Exercise instructions:
One part of the entries below is wanted: the lines from the one containing "para Visual Studio**" through the one containing "- [Instruções de". Write those out exactly and nothing else.

Input:
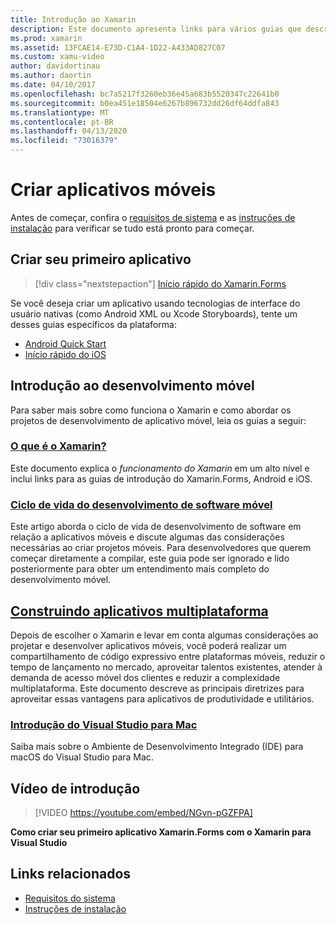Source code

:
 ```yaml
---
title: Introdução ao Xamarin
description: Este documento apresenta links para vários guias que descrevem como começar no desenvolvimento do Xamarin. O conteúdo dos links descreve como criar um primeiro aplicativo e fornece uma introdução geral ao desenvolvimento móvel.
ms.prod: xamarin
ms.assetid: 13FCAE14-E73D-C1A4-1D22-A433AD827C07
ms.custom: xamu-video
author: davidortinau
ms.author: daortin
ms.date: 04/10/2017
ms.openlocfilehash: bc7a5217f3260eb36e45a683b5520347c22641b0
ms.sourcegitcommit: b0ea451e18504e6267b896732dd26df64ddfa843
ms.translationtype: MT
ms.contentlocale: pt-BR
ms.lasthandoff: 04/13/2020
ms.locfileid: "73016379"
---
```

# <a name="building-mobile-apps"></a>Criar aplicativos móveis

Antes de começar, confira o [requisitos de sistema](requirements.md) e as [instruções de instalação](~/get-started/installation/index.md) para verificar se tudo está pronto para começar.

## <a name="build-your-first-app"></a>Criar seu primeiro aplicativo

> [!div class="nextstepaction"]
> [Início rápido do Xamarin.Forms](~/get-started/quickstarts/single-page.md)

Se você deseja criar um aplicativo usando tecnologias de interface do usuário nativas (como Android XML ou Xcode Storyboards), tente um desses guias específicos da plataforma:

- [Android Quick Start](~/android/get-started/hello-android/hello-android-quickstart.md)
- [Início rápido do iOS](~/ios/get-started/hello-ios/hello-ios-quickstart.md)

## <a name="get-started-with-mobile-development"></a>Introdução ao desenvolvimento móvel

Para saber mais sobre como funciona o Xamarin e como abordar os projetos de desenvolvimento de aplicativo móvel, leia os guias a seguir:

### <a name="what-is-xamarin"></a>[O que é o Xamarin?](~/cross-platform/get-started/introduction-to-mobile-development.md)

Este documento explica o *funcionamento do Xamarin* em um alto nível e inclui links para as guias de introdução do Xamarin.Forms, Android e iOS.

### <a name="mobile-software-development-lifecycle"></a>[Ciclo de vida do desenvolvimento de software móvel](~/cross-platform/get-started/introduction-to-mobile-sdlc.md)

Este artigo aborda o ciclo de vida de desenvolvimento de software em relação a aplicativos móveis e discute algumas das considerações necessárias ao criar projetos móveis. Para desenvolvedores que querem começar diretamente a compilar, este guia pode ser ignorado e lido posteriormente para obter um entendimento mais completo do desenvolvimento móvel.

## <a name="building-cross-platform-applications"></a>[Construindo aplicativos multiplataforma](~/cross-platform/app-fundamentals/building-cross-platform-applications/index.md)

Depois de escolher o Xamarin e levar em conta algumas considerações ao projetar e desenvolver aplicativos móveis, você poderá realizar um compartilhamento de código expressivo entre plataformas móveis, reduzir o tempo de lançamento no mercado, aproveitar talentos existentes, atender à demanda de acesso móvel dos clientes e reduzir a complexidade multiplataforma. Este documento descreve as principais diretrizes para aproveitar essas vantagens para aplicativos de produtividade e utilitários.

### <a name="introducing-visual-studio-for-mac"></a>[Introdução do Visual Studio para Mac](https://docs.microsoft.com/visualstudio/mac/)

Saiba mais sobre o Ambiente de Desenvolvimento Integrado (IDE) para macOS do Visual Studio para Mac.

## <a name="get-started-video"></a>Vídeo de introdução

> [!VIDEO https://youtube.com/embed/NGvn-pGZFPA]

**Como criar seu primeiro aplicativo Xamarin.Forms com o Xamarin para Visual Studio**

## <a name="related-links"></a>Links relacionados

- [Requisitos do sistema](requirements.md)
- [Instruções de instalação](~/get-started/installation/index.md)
==
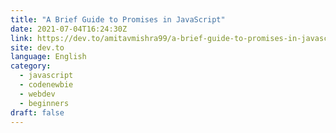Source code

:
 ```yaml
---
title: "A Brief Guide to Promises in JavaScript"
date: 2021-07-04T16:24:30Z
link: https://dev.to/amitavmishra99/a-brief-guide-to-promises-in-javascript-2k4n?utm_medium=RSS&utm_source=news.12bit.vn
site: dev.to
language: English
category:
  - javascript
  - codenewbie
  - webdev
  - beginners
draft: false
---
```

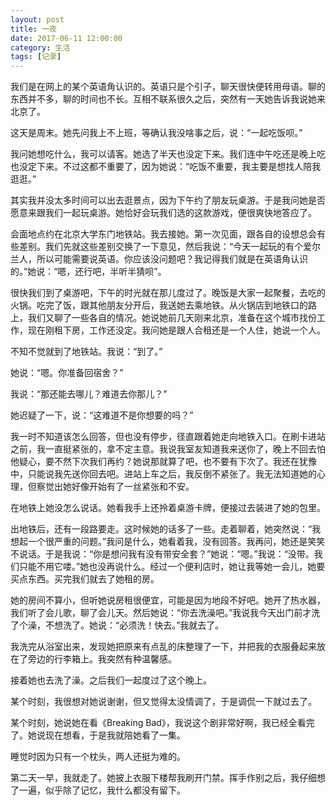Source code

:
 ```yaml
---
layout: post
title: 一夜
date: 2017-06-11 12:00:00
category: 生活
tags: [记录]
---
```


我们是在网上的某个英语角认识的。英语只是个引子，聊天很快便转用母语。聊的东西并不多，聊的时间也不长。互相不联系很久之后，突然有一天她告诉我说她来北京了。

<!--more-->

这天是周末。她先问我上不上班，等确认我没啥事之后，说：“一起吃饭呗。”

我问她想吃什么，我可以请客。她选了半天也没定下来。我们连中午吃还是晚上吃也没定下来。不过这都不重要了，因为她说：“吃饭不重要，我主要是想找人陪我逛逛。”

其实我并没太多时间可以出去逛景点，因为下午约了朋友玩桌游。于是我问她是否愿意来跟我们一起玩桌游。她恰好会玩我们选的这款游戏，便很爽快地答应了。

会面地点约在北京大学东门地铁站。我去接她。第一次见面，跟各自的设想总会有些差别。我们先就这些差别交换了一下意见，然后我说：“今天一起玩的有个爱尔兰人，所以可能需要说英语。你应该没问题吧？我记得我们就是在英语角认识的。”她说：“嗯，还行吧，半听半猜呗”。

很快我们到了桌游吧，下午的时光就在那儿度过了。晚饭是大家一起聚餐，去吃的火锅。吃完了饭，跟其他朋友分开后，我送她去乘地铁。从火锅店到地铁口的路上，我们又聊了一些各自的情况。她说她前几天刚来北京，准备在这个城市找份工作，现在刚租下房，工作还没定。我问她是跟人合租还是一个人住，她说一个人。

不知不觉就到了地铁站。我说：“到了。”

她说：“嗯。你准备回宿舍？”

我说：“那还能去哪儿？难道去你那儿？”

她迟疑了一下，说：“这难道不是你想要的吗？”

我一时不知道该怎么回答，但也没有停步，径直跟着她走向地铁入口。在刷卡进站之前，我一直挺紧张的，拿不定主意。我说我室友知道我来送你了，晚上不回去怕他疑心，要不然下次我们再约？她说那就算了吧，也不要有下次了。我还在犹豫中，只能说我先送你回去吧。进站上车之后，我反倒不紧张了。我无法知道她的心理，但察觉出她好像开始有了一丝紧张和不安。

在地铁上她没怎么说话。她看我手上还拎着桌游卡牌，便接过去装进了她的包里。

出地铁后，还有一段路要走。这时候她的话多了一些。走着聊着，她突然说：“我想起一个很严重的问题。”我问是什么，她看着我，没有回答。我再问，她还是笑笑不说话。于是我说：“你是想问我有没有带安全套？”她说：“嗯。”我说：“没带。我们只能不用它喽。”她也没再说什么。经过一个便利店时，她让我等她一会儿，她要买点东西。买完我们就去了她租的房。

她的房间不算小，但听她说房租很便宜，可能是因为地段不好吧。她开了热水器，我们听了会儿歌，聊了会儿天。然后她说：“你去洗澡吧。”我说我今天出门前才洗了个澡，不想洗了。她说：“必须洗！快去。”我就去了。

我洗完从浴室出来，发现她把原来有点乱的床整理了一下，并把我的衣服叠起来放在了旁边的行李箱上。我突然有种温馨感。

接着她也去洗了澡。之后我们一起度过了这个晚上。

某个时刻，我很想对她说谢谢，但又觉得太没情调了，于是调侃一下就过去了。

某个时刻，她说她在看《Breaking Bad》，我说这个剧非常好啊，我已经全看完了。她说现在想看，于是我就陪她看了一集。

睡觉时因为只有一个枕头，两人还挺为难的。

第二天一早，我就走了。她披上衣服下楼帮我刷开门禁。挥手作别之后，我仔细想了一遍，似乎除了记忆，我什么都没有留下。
==
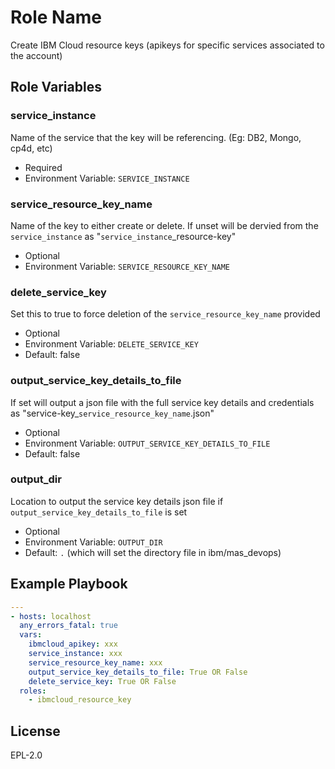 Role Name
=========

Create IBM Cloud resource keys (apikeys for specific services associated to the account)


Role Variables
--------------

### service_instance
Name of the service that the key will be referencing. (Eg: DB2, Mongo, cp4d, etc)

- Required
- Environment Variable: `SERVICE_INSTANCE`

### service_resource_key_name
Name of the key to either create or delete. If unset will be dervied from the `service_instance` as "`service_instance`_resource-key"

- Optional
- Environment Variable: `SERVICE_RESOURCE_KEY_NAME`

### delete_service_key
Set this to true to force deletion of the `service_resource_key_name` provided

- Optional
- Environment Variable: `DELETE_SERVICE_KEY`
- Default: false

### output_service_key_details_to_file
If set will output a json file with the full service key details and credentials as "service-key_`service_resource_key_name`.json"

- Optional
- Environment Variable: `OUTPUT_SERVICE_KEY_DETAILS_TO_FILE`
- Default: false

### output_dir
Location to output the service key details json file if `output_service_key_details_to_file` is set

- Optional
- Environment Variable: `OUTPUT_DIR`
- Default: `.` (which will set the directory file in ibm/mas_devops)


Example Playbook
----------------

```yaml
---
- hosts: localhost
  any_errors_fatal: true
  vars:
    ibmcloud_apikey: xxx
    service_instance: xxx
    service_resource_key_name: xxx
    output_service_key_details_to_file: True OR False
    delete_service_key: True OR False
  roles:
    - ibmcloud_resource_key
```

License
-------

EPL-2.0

Answer to this exercise:
**Como criar seu primeiro aplicativo Xamarin.Forms com o Xamarin para Visual Studio**

## <a name="related-links"></a>Links relacionados

- [Requisitos do sistema](requirements.md)
- [Instruções de instalação](~/get-started/installation/index.md)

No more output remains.